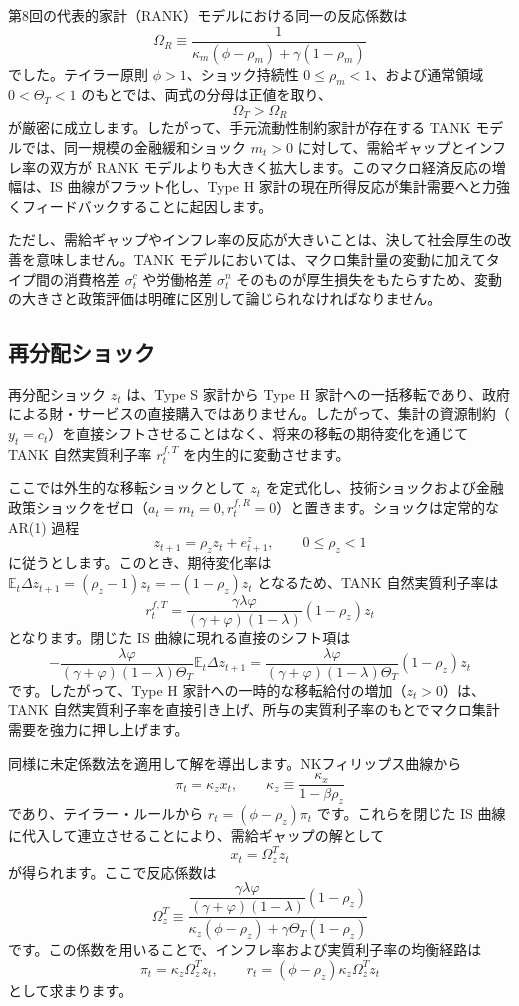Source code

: \documentclass[
  japanese,
  lualatex,
  ja=standard,
  12pt,
  a4paper]{ltjsarticle}
\begin{document}
第8回の代表的家計（RANK）モデルにおける同一の反応係数は \[
\Omega_R \equiv \frac{1}{\kappa_m(\phi - \rho_m) + \gamma(1 - \rho_m)}
\] でした。テイラー原則 \(\phi>1\)、ショック持続性
\(0 \leq \rho_m < 1\)、および通常領域 \(0 < \Theta_T < 1\)
のもとでは、両式の分母は正値を取り、 \[
\Omega_T > \Omega_R
\] が厳密に成立します。したがって、手元流動性制約家計が存在する TANK
モデルでは、同一規模の金融緩和ショック \(m_t > 0\)
に対して、需給ギャップとインフレ率の双方が RANK
モデルよりも大きく拡大します。このマクロ経済反応の増幅は、IS
曲線がフラット化し、Type H
家計の現在所得反応が集計需要へと力強くフィードバックすることに起因します。

ただし、需給ギャップやインフレ率の反応が大きいことは、決して社会厚生の改善を意味しません。TANK
モデルにおいては、マクロ集計量の変動に加えてタイプ間の消費格差
\(\sigma_t^c\) や労働格差 \(\sigma_t^n\)
そのものが厚生損失をもたらすため、変動の大きさと政策評価は明確に区別して論じられなければなりません。


\subsection{再分配ショック}\label{ux518dux5206ux914dux30b7ux30e7ux30c3ux30af}

再分配ショック \(z_t\) は、Type S 家計から Type H
家計への一括移転であり、政府による財・サービスの直接購入ではありません。したがって、集計の資源制約（\(y_t = c_t\)）を直接シフトさせることはなく、将来の移転の期待変化を通じて
TANK 自然実質利子率 \(r_t^{f,T}\) を内生的に変動させます。

ここでは外生的な移転ショックとして \(z_t\)
を定式化し、技術ショックおよび金融政策ショックをゼロ（\(a_t = m_t = 0, r_t^{f,R} = 0\)）と置きます。ショックは定常的な
AR(1) 過程 \[
z_{t+1} = \rho_z z_t + e_{t+1}^z,
\qquad 0 \leq \rho_z < 1
\] に従うとします。このとき、期待変化率は
\(\mathbb{E}_t \Delta z_{t+1} = (\rho_z - 1) z_t = - (1 - \rho_z) z_t\)
となるため、TANK 自然実質利子率は \[
r_t^{f,T}
=
\frac{\gamma \lambda \varphi}{(\gamma+\varphi)(1-\lambda)} (1 - \rho_z) z_t
\] となります。閉じた IS 曲線に現れる直接のシフト項は \[
- \frac{\lambda \varphi}{(\gamma+\varphi)(1-\lambda)\Theta_T} \mathbb{E}_t \Delta z_{t+1}
=
\frac{\lambda \varphi}{(\gamma+\varphi)(1-\lambda)\Theta_T} (1 - \rho_z) z_t
\] です。したがって、Type H
家計への一時的な移転給付の増加（\(z_t > 0\)）は、TANK
自然実質利子率を直接引き上げ、所与の実質利子率のもとでマクロ集計需要を強力に押し上げます。

同様に未定係数法を適用して解を導出します。NKフィリップス曲線から \[
\pi_t = \kappa_z x_t,
\qquad
\kappa_z \equiv \frac{\kappa_x}{1 - \beta \rho_z}
\] であり、テイラー・ルールから \(r_t = (\phi - \rho_z) \pi_t\)
です。これらを閉じた IS
曲線に代入して連立させることにより、需給ギャップの解として \[
x_t = \Omega_z^T z_t
\] が得られます。ここで反応係数は \[
\Omega_z^T
\equiv
\frac{
\dfrac{\gamma \lambda \varphi}{(\gamma+\varphi)(1-\lambda)} (1 - \rho_z)
}{
\kappa_z (\phi - \rho_z) + \gamma \Theta_T (1 - \rho_z)
}
\] です。この係数を用いることで、インフレ率および実質利子率の均衡経路は
\[
\pi_t = \kappa_z \Omega_z^T z_t,
\qquad
r_t = (\phi - \rho_z) \kappa_z \Omega_z^T z_t
\] として求まります。
\end{document}
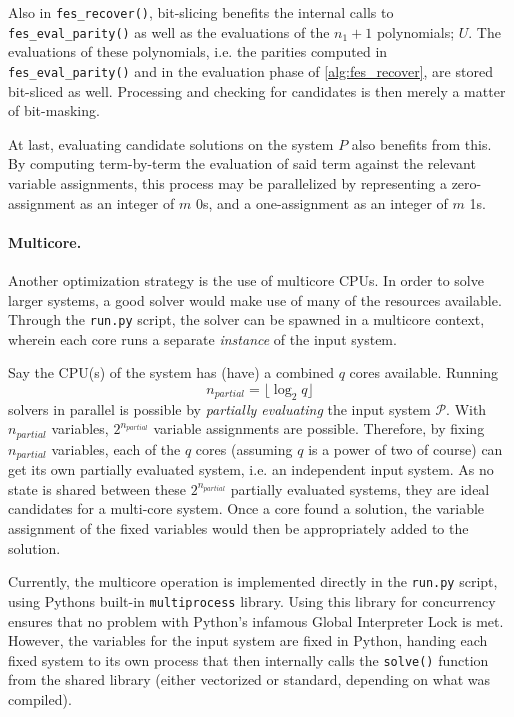 Also in \texttt{fes\_recover()}, bit-slicing benefits the internal calls to \texttt{fes\_eval\_parity()} as well as the evaluations of the $n_1 + 1$ polynomials; $U$. The evaluations of these polynomials, i.e. the parities computed in \texttt{fes\_eval\_parity()} and in the evaluation phase of \cref{alg:fes_recover}, are stored bit-sliced as well. Processing and checking for candidates is then merely a matter of bit-masking. 

At last, evaluating candidate solutions on the system $P$ also benefits from this. By computing term-by-term the evaluation of said term against the relevant variable assignments, this process may be parallelized by representing a zero-assignment as an integer of $m$ 0s, and a one-assignment as an integer of $m$ 1s.

\paragraph{Multicore.} Another optimization strategy is the use of multicore CPUs. In order to solve larger systems, a good solver would make use of many of the resources available. Through the \texttt{run.py} script, the solver can be spawned in a multicore context, wherein each core runs a separate \textit{instance} of the input system.

Say the CPU(s) of the system has (have) a combined $q$ cores available. Running 
$$
    n_{partial} = \lfloor \log_2 q \rfloor
$$ 
solvers in parallel is possible by \textit{partially evaluating} the input system $\mathcal{P}$. With $n_{partial}$ variables, $2^{n_{partial}}$ variable assignments are possible. Therefore, by fixing $n_{partial}$ variables, each of the $q$ cores (assuming $q$ is a power of two of course) can get its own partially evaluated system, i.e. an independent input system. As no state is shared between these $2^{n_{partial}}$ partially evaluated systems, they are ideal candidates for a multi-core system. Once a core found a solution, the variable assignment of the fixed variables would then be appropriately added to the solution.

Currently, the multicore operation is implemented directly in the \texttt{run.py} script, using Pythons built-in \texttt{multiprocess} library. Using this library for concurrency ensures that no problem with Python's infamous Global Interpreter Lock is met. However, the variables for the input system are fixed in Python, handing each fixed system to its own process that then internally calls the \texttt{solve()} function from the shared library (either vectorized or standard, depending on what was compiled).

§ **What needs to be done**:
Give back all entries exactly. No pictures belong in the copy.

§ **Problem solution**:
Source code

: \documentclass[
  japanese,
  lualatex,
  ja=standard,
  12pt,
  a4paper]{ltjsarticle}
\begin{document}
第8回の代表的家計（RANK）モデルにおける同一の反応係数は \[
\Omega_R \equiv \frac{1}{\kappa_m(\phi - \rho_m) + \gamma(1 - \rho_m)}
\] でした。テイラー原則 \(\phi>1\)、ショック持続性
\(0 \leq \rho_m < 1\)、および通常領域 \(0 < \Theta_T < 1\)
のもとでは、両式の分母は正値を取り、 \[
\Omega_T > \Omega_R
\] が厳密に成立します。したがって、手元流動性制約家計が存在する TANK
モデルでは、同一規模の金融緩和ショック \(m_t > 0\)
に対して、需給ギャップとインフレ率の双方が RANK
モデルよりも大きく拡大します。このマクロ経済反応の増幅は、IS
曲線がフラット化し、Type H
家計の現在所得反応が集計需要へと力強くフィードバックすることに起因します。

ただし、需給ギャップやインフレ率の反応が大きいことは、決して社会厚生の改善を意味しません。TANK
モデルにおいては、マクロ集計量の変動に加えてタイプ間の消費格差
\(\sigma_t^c\) や労働格差 \(\sigma_t^n\)
そのものが厚生損失をもたらすため、変動の大きさと政策評価は明確に区別して論じられなければなりません。


\subsection{再分配ショック}\label{ux518dux5206ux914dux30b7ux30e7ux30c3ux30af}

再分配ショック \(z_t\) は、Type S 家計から Type H
家計への一括移転であり、政府による財・サービスの直接購入ではありません。したがって、集計の資源制約（\(y_t = c_t\)）を直接シフトさせることはなく、将来の移転の期待変化を通じて
TANK 自然実質利子率 \(r_t^{f,T}\) を内生的に変動させます。

ここでは外生的な移転ショックとして \(z_t\)
を定式化し、技術ショックおよび金融政策ショックをゼロ（\(a_t = m_t = 0, r_t^{f,R} = 0\)）と置きます。ショックは定常的な
AR(1) 過程 \[
z_{t+1} = \rho_z z_t + e_{t+1}^z,
\qquad 0 \leq \rho_z < 1
\] に従うとします。このとき、期待変化率は
\(\mathbb{E}_t \Delta z_{t+1} = (\rho_z - 1) z_t = - (1 - \rho_z) z_t\)
となるため、TANK 自然実質利子率は \[
r_t^{f,T}
=
\frac{\gamma \lambda \varphi}{(\gamma+\varphi)(1-\lambda)} (1 - \rho_z) z_t
\] となります。閉じた IS 曲線に現れる直接のシフト項は \[
- \frac{\lambda \varphi}{(\gamma+\varphi)(1-\lambda)\Theta_T} \mathbb{E}_t \Delta z_{t+1}
=
\frac{\lambda \varphi}{(\gamma+\varphi)(1-\lambda)\Theta_T} (1 - \rho_z) z_t
\] です。したがって、Type H
家計への一時的な移転給付の増加（\(z_t > 0\)）は、TANK
自然実質利子率を直接引き上げ、所与の実質利子率のもとでマクロ集計需要を強力に押し上げます。

同様に未定係数法を適用して解を導出します。NKフィリップス曲線から \[
\pi_t = \kappa_z x_t,
\qquad
\kappa_z \equiv \frac{\kappa_x}{1 - \beta \rho_z}
\] であり、テイラー・ルールから \(r_t = (\phi - \rho_z) \pi_t\)
です。これらを閉じた IS
曲線に代入して連立させることにより、需給ギャップの解として \[
x_t = \Omega_z^T z_t
\] が得られます。ここで反応係数は \[
\Omega_z^T
\equiv
\frac{
\dfrac{\gamma \lambda \varphi}{(\gamma+\varphi)(1-\lambda)} (1 - \rho_z)
}{
\kappa_z (\phi - \rho_z) + \gamma \Theta_T (1 - \rho_z)
}
\] です。この係数を用いることで、インフレ率および実質利子率の均衡経路は
\[
\pi_t = \kappa_z \Omega_z^T z_t,
\qquad
r_t = (\phi - \rho_z) \kappa_z \Omega_z^T z_t
\] として求まります。
\end{document}
 Also in \texttt{fes\_recover()}, bit-slicing benefits the internal calls to \texttt{fes\_eval\_parity()} as well as the evaluations of the $n_1 + 1$ polynomials; $U$. The evaluations of these polynomials, i.e. the parities computed in \texttt{fes\_eval\_parity()} and in the evaluation phase of \cref{alg:fes_recover}, are stored bit-sliced as well. Processing and checking for candidates is then merely a matter of bit-masking. 

At last, evaluating candidate solutions on the system $P$ also benefits from this. By computing term-by-term the evaluation of said term against the relevant variable assignments, this process may be parallelized by representing a zero-assignment as an integer of $m$ 0s, and a one-assignment as an integer of $m$ 1s.

\paragraph{Multicore.} Another optimization strategy is the use of multicore CPUs. In order to solve larger systems, a good solver would make use of many of the resources available. Through the \texttt{run.py} script, the solver can be spawned in a multicore context, wherein each core runs a separate \textit{instance} of the input system.

Say the CPU(s) of the system has (have) a combined $q$ cores available. Running 
$$
    n_{partial} = \lfloor \log_2 q \rfloor
$$ 
solvers in parallel is possible by \textit{partially evaluating} the input system $\mathcal{P}$. With $n_{partial}$ variables, $2^{n_{partial}}$ variable assignments are possible. Therefore, by fixing $n_{partial}$ variables, each of the $q$ cores (assuming $q$ is a power of two of course) can get its own partially evaluated system, i.e. an independent input system. As no state is shared between these $2^{n_{partial}}$ partially evaluated systems, they are ideal candidates for a multi-core system. Once a core found a solution, the variable assignment of the fixed variables would then be appropriately added to the solution.

Currently, the multicore operation is implemented directly in the \texttt{run.py} script, using Pythons built-in \texttt{multiprocess} library. Using this library for concurrency ensures that no problem with Python's infamous Global Interpreter Lock is met. However, the variables for the input system are fixed in Python, handing each fixed system to its own process that then internally calls the \texttt{solve()} function from the shared library (either vectorized or standard, depending on what was compiled).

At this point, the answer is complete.